▼

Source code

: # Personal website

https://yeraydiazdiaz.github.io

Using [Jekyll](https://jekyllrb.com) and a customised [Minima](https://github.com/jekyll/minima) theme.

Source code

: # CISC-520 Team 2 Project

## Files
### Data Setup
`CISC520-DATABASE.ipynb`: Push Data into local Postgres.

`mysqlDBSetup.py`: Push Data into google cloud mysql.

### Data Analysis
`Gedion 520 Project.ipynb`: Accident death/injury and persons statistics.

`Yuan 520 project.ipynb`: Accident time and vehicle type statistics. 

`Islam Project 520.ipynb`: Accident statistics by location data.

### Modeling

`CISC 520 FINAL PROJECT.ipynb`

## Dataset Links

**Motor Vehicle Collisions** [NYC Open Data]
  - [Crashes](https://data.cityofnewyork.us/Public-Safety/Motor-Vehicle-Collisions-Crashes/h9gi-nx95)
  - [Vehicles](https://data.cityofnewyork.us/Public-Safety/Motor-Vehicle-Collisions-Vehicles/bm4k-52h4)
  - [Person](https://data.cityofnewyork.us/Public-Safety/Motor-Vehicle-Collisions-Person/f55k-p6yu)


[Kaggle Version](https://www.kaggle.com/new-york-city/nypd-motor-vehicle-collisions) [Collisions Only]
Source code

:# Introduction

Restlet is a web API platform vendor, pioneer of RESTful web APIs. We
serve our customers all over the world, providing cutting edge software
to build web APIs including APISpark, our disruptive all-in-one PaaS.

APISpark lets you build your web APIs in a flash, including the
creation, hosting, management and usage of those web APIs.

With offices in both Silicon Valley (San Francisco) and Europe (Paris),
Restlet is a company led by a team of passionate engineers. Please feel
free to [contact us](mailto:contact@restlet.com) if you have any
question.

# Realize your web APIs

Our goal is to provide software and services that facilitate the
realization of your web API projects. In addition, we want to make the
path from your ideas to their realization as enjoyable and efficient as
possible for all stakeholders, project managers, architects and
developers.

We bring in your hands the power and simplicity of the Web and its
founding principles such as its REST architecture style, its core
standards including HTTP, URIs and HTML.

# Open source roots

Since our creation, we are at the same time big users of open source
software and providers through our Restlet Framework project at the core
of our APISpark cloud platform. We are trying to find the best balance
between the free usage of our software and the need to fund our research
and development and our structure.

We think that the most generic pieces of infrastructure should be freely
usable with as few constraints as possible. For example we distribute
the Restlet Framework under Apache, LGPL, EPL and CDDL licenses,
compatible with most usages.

▲

Look through the entries above; find each line with the word "most" and copy it.

We think that the most generic pieces of infrastructure should be freely
compatible with most usages.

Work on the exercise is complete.